What you are asked to do:
In the copy, include all of the listing exactly and none of its pictures.

Segment Start: Records shown

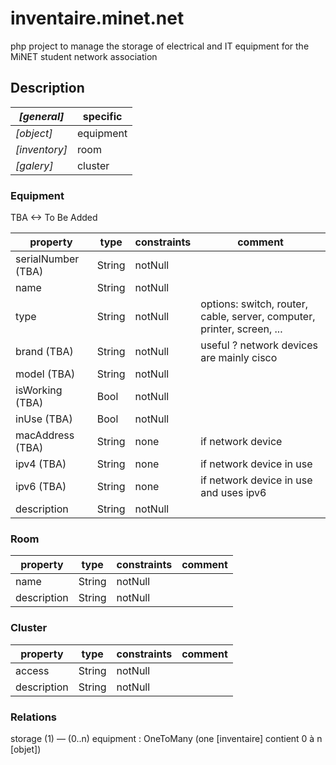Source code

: # inventaire.minet.net

php project to manage the storage of electrical and IT equipment for the 
MiNET student network association

## Description

| *[general]*   | specific  |
|---------------|-----------|
| *[object]*    | equipment |
| *[inventory]* | room      |
| *[galery]*    | cluster   |

### Equipment

TBA <-> To Be Added

| property           | type   | constraints | comment                                                                |
|--------------------|--------|-------------|------------------------------------------------------------------------|
| serialNumber (TBA) | String | notNull     |                                                                        |
| name               | String | notNull     |                                                                        |
| type               | String | notNull     | options: switch, router, cable, server, computer, printer, screen, ... |
| brand (TBA)        | String | notNull     | useful ? network devices are mainly cisco                              |
| model (TBA)        | String | notNull     |                                                                        |
| isWorking (TBA)    | Bool   | notNull     |                                                                        |
| inUse (TBA)        | Bool   | notNull     |                                                                        |
| macAddress (TBA)   | String | none        | if network device                                                      |
| ipv4    (TBA)      | String | none        | if network device in use                                               |
| ipv6   (TBA)       | String | none        | if network device in use and uses ipv6                                 |
| description        | String | notNull     |                                                                        |


### Room

| property    | type   | constraints | comment |
|-------------|--------|-------------|---------|
| name        | String | notNull     |         |
| description | String | notNull     |         |

### Cluster

| property    | type   | constraints | comment |
|-------------|--------|-------------|---------|
| access      | String | notNull     |         |
| description | String | notNull     |         |

### Relations

storage (1) — (0..n) equipment : OneToMany (one [inventaire] contient 0 à n [objet])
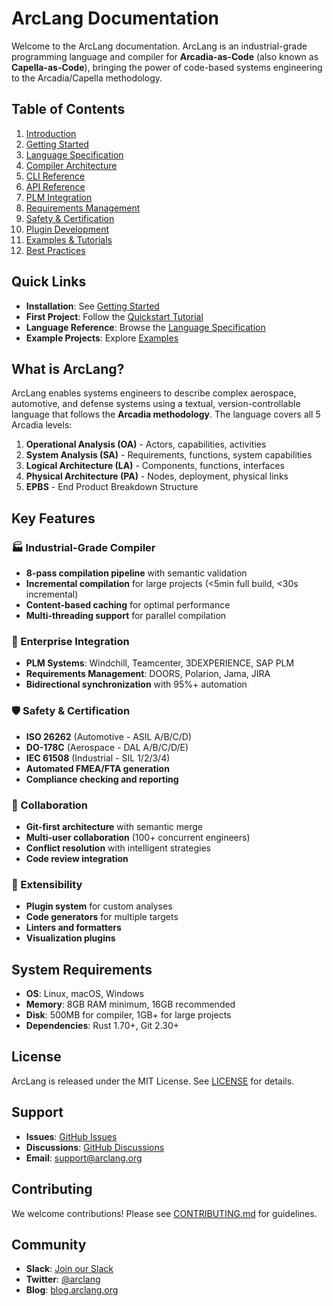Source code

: # ArcLang Documentation

Welcome to the ArcLang documentation. ArcLang is an industrial-grade programming language and compiler for **Arcadia-as-Code** (also known as **Capella-as-Code**), bringing the power of code-based systems engineering to the Arcadia/Capella methodology.

## Table of Contents

1. [Introduction](introduction.md)
2. [Getting Started](getting_started.md)
3. [Language Specification](language_spec.md)
4. [Compiler Architecture](compiler_architecture.md)
5. [CLI Reference](cli_reference.md)
6. [API Reference](api_reference.md)
7. [PLM Integration](plm_integration.md)
8. [Requirements Management](requirements_management.md)
9. [Safety & Certification](safety_certification.md)
10. [Plugin Development](plugin_development.md)
11. [Examples & Tutorials](examples.md)
12. [Best Practices](best_practices.md)

## Quick Links

- **Installation**: See [Getting Started](getting_started.md#installation)
- **First Project**: Follow the [Quickstart Tutorial](getting_started.md#quickstart)
- **Language Reference**: Browse the [Language Specification](language_spec.md)
- **Example Projects**: Explore [Examples](examples.md)

## What is ArcLang?

ArcLang enables systems engineers to describe complex aerospace, automotive, and defense systems using a textual, version-controllable language that follows the **Arcadia methodology**. The language covers all 5 Arcadia levels:

1. **Operational Analysis (OA)** - Actors, capabilities, activities
2. **System Analysis (SA)** - Requirements, functions, system capabilities
3. **Logical Architecture (LA)** - Components, functions, interfaces
4. **Physical Architecture (PA)** - Nodes, deployment, physical links
5. **EPBS** - End Product Breakdown Structure

## Key Features

### 🏭 Industrial-Grade Compiler
- **8-pass compilation pipeline** with semantic validation
- **Incremental compilation** for large projects (<5min full build, <30s incremental)
- **Content-based caching** for optimal performance
- **Multi-threading support** for parallel compilation

### 🔗 Enterprise Integration
- **PLM Systems**: Windchill, Teamcenter, 3DEXPERIENCE, SAP PLM
- **Requirements Management**: DOORS, Polarion, Jama, JIRA
- **Bidirectional synchronization** with 95%+ automation

### 🛡️ Safety & Certification
- **ISO 26262** (Automotive - ASIL A/B/C/D)
- **DO-178C** (Aerospace - DAL A/B/C/D/E)
- **IEC 61508** (Industrial - SIL 1/2/3/4)
- **Automated FMEA/FTA generation**
- **Compliance checking and reporting**

### 🤝 Collaboration
- **Git-first architecture** with semantic merge
- **Multi-user collaboration** (100+ concurrent engineers)
- **Conflict resolution** with intelligent strategies
- **Code review integration**

### 🔌 Extensibility
- **Plugin system** for custom analyses
- **Code generators** for multiple targets
- **Linters and formatters**
- **Visualization plugins**

## System Requirements

- **OS**: Linux, macOS, Windows
- **Memory**: 8GB RAM minimum, 16GB recommended
- **Disk**: 500MB for compiler, 1GB+ for large projects
- **Dependencies**: Rust 1.70+, Git 2.30+

## License

ArcLang is released under the MIT License. See [LICENSE](../LICENSE) for details.

## Support

- **Issues**: [GitHub Issues](https://github.com/arclang/arclang/issues)
- **Discussions**: [GitHub Discussions](https://github.com/arclang/arclang/discussions)
- **Email**: support@arclang.org

## Contributing

We welcome contributions! Please see [CONTRIBUTING.md](../CONTRIBUTING.md) for guidelines.

## Community

- **Slack**: [Join our Slack](https://arclang.slack.com)
- **Twitter**: [@arclang](https://twitter.com/arclang)
- **Blog**: [blog.arclang.org](https://blog.arclang.org)

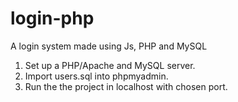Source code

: # login-php
A login system made using Js, PHP and MySQL 

1. Set up a PHP/Apache and MySQL server.
2. Import users.sql into phpmyadmin.
3. Run the the project in localhost with chosen port.
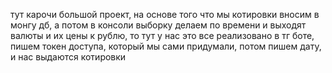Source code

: тут карочи большой проект, на основе того что мы котировки вносим в монгу дб, а потом в консоли выборку делаем по времени и выходят валюты и их цены к рублю, 
то тут у нас это все реализовано в тг боте, пишем токен доступа, который мы сами придумали, потом пишем дату, и нас выдаются котировки
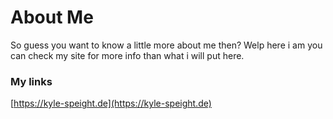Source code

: # About Me
So guess you want to know a little more about me then? Welp here i am you can check my site for more info than what i will put here.







### My links
[https://kyle-speight.de](https://kyle-speight.de)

Segment End: Records shown

Exercise solution:
Source code

: # inventaire.minet.net

php project to manage the storage of electrical and IT equipment for the 
MiNET student network association

## Description

| *[general]*   | specific  |
|---------------|-----------|
| *[object]*    | equipment |
| *[inventory]* | room      |
| *[galery]*    | cluster   |

### Equipment

TBA <-> To Be Added

| property           | type   | constraints | comment                                                                |
|--------------------|--------|-------------|------------------------------------------------------------------------|
| serialNumber (TBA) | String | notNull     |                                                                        |
| name               | String | notNull     |                                                                        |
| type               | String | notNull     | options: switch, router, cable, server, computer, printer, screen, ... |
| brand (TBA)        | String | notNull     | useful ? network devices are mainly cisco                              |
| model (TBA)        | String | notNull     |                                                                        |
| isWorking (TBA)    | Bool   | notNull     |                                                                        |
| inUse (TBA)        | Bool   | notNull     |                                                                        |
| macAddress (TBA)   | String | none        | if network device                                                      |
| ipv4    (TBA)      | String | none        | if network device in use                                               |
| ipv6   (TBA)       | String | none        | if network device in use and uses ipv6                                 |
| description        | String | notNull     |                                                                        |


### Room

| property    | type   | constraints | comment |
|-------------|--------|-------------|---------|
| name        | String | notNull     |         |
| description | String | notNull     |         |

### Cluster

| property    | type   | constraints | comment |
|-------------|--------|-------------|---------|
| access      | String | notNull     |         |
| description | String | notNull     |         |

### Relations

storage (1) — (0..n) equipment : OneToMany (one [inventaire] contient 0 à n [objet])
Source code

: # ArcLang Documentation

Welcome to the ArcLang documentation. ArcLang is an industrial-grade programming language and compiler for **Arcadia-as-Code** (also known as **Capella-as-Code**), bringing the power of code-based systems engineering to the Arcadia/Capella methodology.

## Table of Contents

1. [Introduction](introduction.md)
2. [Getting Started](getting_started.md)
3. [Language Specification](language_spec.md)
4. [Compiler Architecture](compiler_architecture.md)
5. [CLI Reference](cli_reference.md)
6. [API Reference](api_reference.md)
7. [PLM Integration](plm_integration.md)
8. [Requirements Management](requirements_management.md)
9. [Safety & Certification](safety_certification.md)
10. [Plugin Development](plugin_development.md)
11. [Examples & Tutorials](examples.md)
12. [Best Practices](best_practices.md)

## Quick Links

- **Installation**: See [Getting Started](getting_started.md#installation)
- **First Project**: Follow the [Quickstart Tutorial](getting_started.md#quickstart)
- **Language Reference**: Browse the [Language Specification](language_spec.md)
- **Example Projects**: Explore [Examples](examples.md)

## What is ArcLang?

ArcLang enables systems engineers to describe complex aerospace, automotive, and defense systems using a textual, version-controllable language that follows the **Arcadia methodology**. The language covers all 5 Arcadia levels:

1. **Operational Analysis (OA)** - Actors, capabilities, activities
2. **System Analysis (SA)** - Requirements, functions, system capabilities
3. **Logical Architecture (LA)** - Components, functions, interfaces
4. **Physical Architecture (PA)** - Nodes, deployment, physical links
5. **EPBS** - End Product Breakdown Structure

## Key Features

### 🏭 Industrial-Grade Compiler
- **8-pass compilation pipeline** with semantic validation
- **Incremental compilation** for large projects (<5min full build, <30s incremental)
- **Content-based caching** for optimal performance
- **Multi-threading support** for parallel compilation

### 🔗 Enterprise Integration
- **PLM Systems**: Windchill, Teamcenter, 3DEXPERIENCE, SAP PLM
- **Requirements Management**: DOORS, Polarion, Jama, JIRA
- **Bidirectional synchronization** with 95%+ automation

### 🛡️ Safety & Certification
- **ISO 26262** (Automotive - ASIL A/B/C/D)
- **DO-178C** (Aerospace - DAL A/B/C/D/E)
- **IEC 61508** (Industrial - SIL 1/2/3/4)
- **Automated FMEA/FTA generation**
- **Compliance checking and reporting**

### 🤝 Collaboration
- **Git-first architecture** with semantic merge
- **Multi-user collaboration** (100+ concurrent engineers)
- **Conflict resolution** with intelligent strategies
- **Code review integration**

### 🔌 Extensibility
- **Plugin system** for custom analyses
- **Code generators** for multiple targets
- **Linters and formatters**
- **Visualization plugins**

## System Requirements

- **OS**: Linux, macOS, Windows
- **Memory**: 8GB RAM minimum, 16GB recommended
- **Disk**: 500MB for compiler, 1GB+ for large projects
- **Dependencies**: Rust 1.70+, Git 2.30+

## License

ArcLang is released under the MIT License. See [LICENSE](../LICENSE) for details.

## Support

- **Issues**: [GitHub Issues](https://github.com/arclang/arclang/issues)
- **Discussions**: [GitHub Discussions](https://github.com/arclang/arclang/discussions)
- **Email**: support@arclang.org

## Contributing

We welcome contributions! Please see [CONTRIBUTING.md](../CONTRIBUTING.md) for guidelines.

## Community

- **Slack**: [Join our Slack](https://arclang.slack.com)
- **Twitter**: [@arclang](https://twitter.com/arclang)
- **Blog**: [blog.arclang.org](https://blog.arclang.org)

Source code

: # login-php
A login system made using Js, PHP and MySQL 

1. Set up a PHP/Apache and MySQL server.
2. Import users.sql into phpmyadmin.
3. Run the the project in localhost with chosen port.
Source code

: тут карочи большой проект, на основе того что мы котировки вносим в монгу дб, а потом в консоли выборку делаем по времени и выходят валюты и их цены к рублю, 
то тут у нас это все реализовано в тг боте, пишем токен доступа, который мы сами придумали, потом пишем дату, и нас выдаются котировки
Source code

: # About Me
So guess you want to know a little more about me then? Welp here i am you can check my site for more info than what i will put here.







### My links
[https://kyle-speight.de](https://kyle-speight.de)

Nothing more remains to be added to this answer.